In your copy, reproduce each entry exactly and include no picture.

==== Material shown

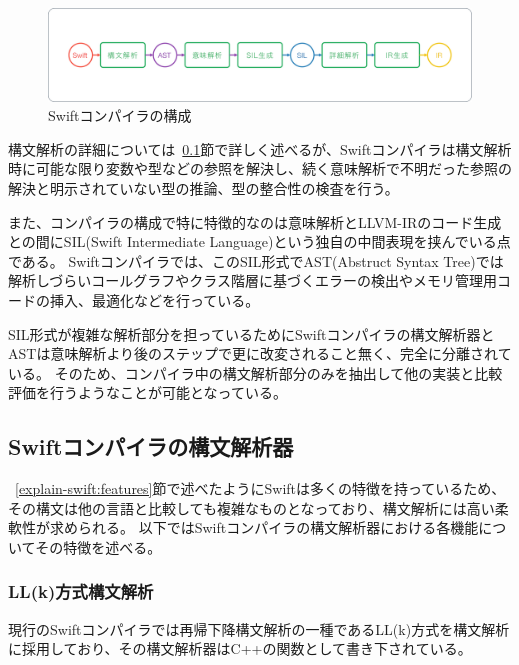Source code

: \begin{figure}
    \begin{center}
        \includegraphics[scale=0.30]{./img/swift_compile_process}
        \caption{Swiftコンパイラの構成}
        \label{img:swift-compile-process}
    \end{center}
\end{figure}

構文解析の詳細については~\ref{explain-swift:structure:parser}節で詳しく述べるが、Swiftコンパイラは構文解析時に可能な限り変数や型などの参照を解決し、続く意味解析で不明だった参照の解決と明示されていない型の推論、型の整合性の検査を行う。

また、コンパイラの構成で特に特徴的なのは意味解析とLLVM-IRのコード生成との間にSIL(Swift Intermediate Language)という独自の中間表現を挟んでいる点である。
Swiftコンパイラでは、このSIL形式でAST(Abstruct Syntax Tree)では解析しづらいコールグラフやクラス階層に基づくエラーの検出やメモリ管理用コードの挿入、最適化などを行っている。

SIL形式が複雑な解析部分を担っているためにSwiftコンパイラの構文解析器とASTは意味解析より後のステップで更に改変されること無く、完全に分離されている。
そのため、コンパイラ中の構文解析部分のみを抽出して他の実装と比較評価を行うようなことが可能となっている。


\subsection{Swiftコンパイラの構文解析器}
\label{explain-swift:structure:parser}

~\ref{explain-swift:features}節で述べたようにSwiftは多くの特徴を持っているため、その構文は他の言語と比較しても複雑なものとなっており、構文解析には高い柔軟性が求められる。
以下ではSwiftコンパイラの構文解析器における各機能についてその特徴を述べる。

\subsubsection{LL(k)方式構文解析}

現行のSwiftコンパイラでは再帰下降構文解析の一種であるLL(k)方式を構文解析に採用しており、その構文解析器はC++の関数として書き下されている。

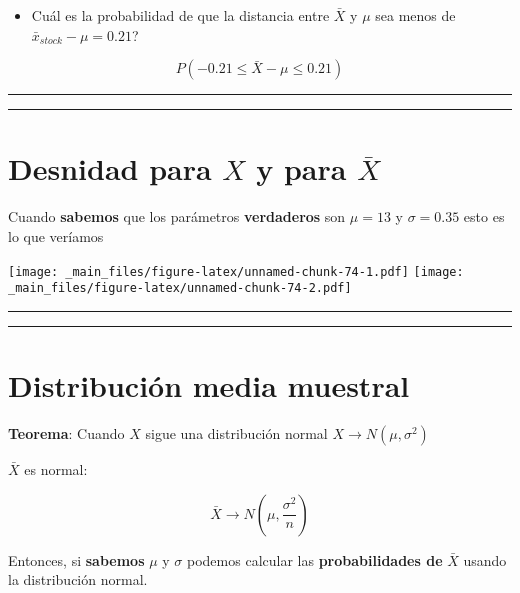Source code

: \documentclass[
]{book}
\providecommand{\tightlist}{%
  \setlength{\itemsep}{0pt}\setlength{\parskip}{0pt}}
\begin{document}
\begin{itemize}
\tightlist
\item
  Cuál es la probabilidad de que la distancia entre \(\bar{X}\) y \(\mu\) sea menos de \(\bar{x}_{stock}-\mu=0.21\)?
\end{itemize}

\[P(- 0.21\leq \bar{X}-\mu \leq 0.21)\]

\begin{center}\rule{0.5\linewidth}{0.5pt}\end{center}

\begin{center}\rule{0.5\linewidth}{0.5pt}\end{center}

\hypertarget{desnidad-para-x-y-para-barx}{%
\section{\texorpdfstring{Desnidad para \(X\) y para \(\bar{X}\)}{Desnidad para X y para \textbackslash bar\{X\}}}\label{desnidad-para-x-y-para-barx}}

Cuando \textbf{sabemos} que los parámetros \textbf{verdaderos} son \(\mu=13\) y \(\sigma=0.35\) esto es lo que veríamos

\texttt{[image: \_main\_files/figure-latex/unnamed-chunk-74-1.pdf]} \texttt{[image: \_main\_files/figure-latex/unnamed-chunk-74-2.pdf]}

\begin{center}\rule{0.5\linewidth}{0.5pt}\end{center}

\begin{center}\rule{0.5\linewidth}{0.5pt}\end{center}

\hypertarget{distribuciuxf3n-media-muestral}{%
\section{Distribución media muestral}\label{distribuciuxf3n-media-muestral}}

\textbf{Teorema}: Cuando \(X\) sigue una distribución normal \(X \rightarrow N(\mu, \sigma^2)\)

\(\bar{X}\) es normal:

\[\bar{X} \rightarrow N(\mu, \frac{\sigma^2}{n})\]

Entonces, si \textbf{sabemos} \(\mu\) y \(\sigma\) podemos calcular las \textbf{probabilidades de} \(\bar{X}\) usando la distribución normal.
\end{document}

========

# Answer below:
Source code

: \begin{figure}
    \begin{center}
        \includegraphics[scale=0.30]{./img/swift_compile_process}
        \caption{Swiftコンパイラの構成}
        \label{img:swift-compile-process}
    \end{center}
\end{figure}

構文解析の詳細については~\ref{explain-swift:structure:parser}節で詳しく述べるが、Swiftコンパイラは構文解析時に可能な限り変数や型などの参照を解決し、続く意味解析で不明だった参照の解決と明示されていない型の推論、型の整合性の検査を行う。

また、コンパイラの構成で特に特徴的なのは意味解析とLLVM-IRのコード生成との間にSIL(Swift Intermediate Language)という独自の中間表現を挟んでいる点である。
Swiftコンパイラでは、このSIL形式でAST(Abstruct Syntax Tree)では解析しづらいコールグラフやクラス階層に基づくエラーの検出やメモリ管理用コードの挿入、最適化などを行っている。

SIL形式が複雑な解析部分を担っているためにSwiftコンパイラの構文解析器とASTは意味解析より後のステップで更に改変されること無く、完全に分離されている。
そのため、コンパイラ中の構文解析部分のみを抽出して他の実装と比較評価を行うようなことが可能となっている。


\subsection{Swiftコンパイラの構文解析器}
\label{explain-swift:structure:parser}

~\ref{explain-swift:features}節で述べたようにSwiftは多くの特徴を持っているため、その構文は他の言語と比較しても複雑なものとなっており、構文解析には高い柔軟性が求められる。
以下ではSwiftコンパイラの構文解析器における各機能についてその特徴を述べる。

\subsubsection{LL(k)方式構文解析}

現行のSwiftコンパイラでは再帰下降構文解析の一種であるLL(k)方式を構文解析に採用しており、その構文解析器はC++の関数として書き下されている。

Source code

: \documentclass[
]{book}
\providecommand{\tightlist}{%
  \setlength{\itemsep}{0pt}\setlength{\parskip}{0pt}}
\begin{document}
\begin{itemize}
\tightlist
\item
  Cuál es la probabilidad de que la distancia entre \(\bar{X}\) y \(\mu\) sea menos de \(\bar{x}_{stock}-\mu=0.21\)?
\end{itemize}

\[P(- 0.21\leq \bar{X}-\mu \leq 0.21)\]

\begin{center}\rule{0.5\linewidth}{0.5pt}\end{center}

\begin{center}\rule{0.5\linewidth}{0.5pt}\end{center}

\hypertarget{desnidad-para-x-y-para-barx}{%
\section{\texorpdfstring{Desnidad para \(X\) y para \(\bar{X}\)}{Desnidad para X y para \textbackslash bar\{X\}}}\label{desnidad-para-x-y-para-barx}}

Cuando \textbf{sabemos} que los parámetros \textbf{verdaderos} son \(\mu=13\) y \(\sigma=0.35\) esto es lo que veríamos

\texttt{[image: \_main\_files/figure-latex/unnamed-chunk-74-1.pdf]} \texttt{[image: \_main\_files/figure-latex/unnamed-chunk-74-2.pdf]}

\begin{center}\rule{0.5\linewidth}{0.5pt}\end{center}

\begin{center}\rule{0.5\linewidth}{0.5pt}\end{center}

\hypertarget{distribuciuxf3n-media-muestral}{%
\section{Distribución media muestral}\label{distribuciuxf3n-media-muestral}}

\textbf{Teorema}: Cuando \(X\) sigue una distribución normal \(X \rightarrow N(\mu, \sigma^2)\)

\(\bar{X}\) es normal:

\[\bar{X} \rightarrow N(\mu, \frac{\sigma^2}{n})\]

Entonces, si \textbf{sabemos} \(\mu\) y \(\sigma\) podemos calcular las \textbf{probabilidades de} \(\bar{X}\) usando la distribución normal.
\end{document}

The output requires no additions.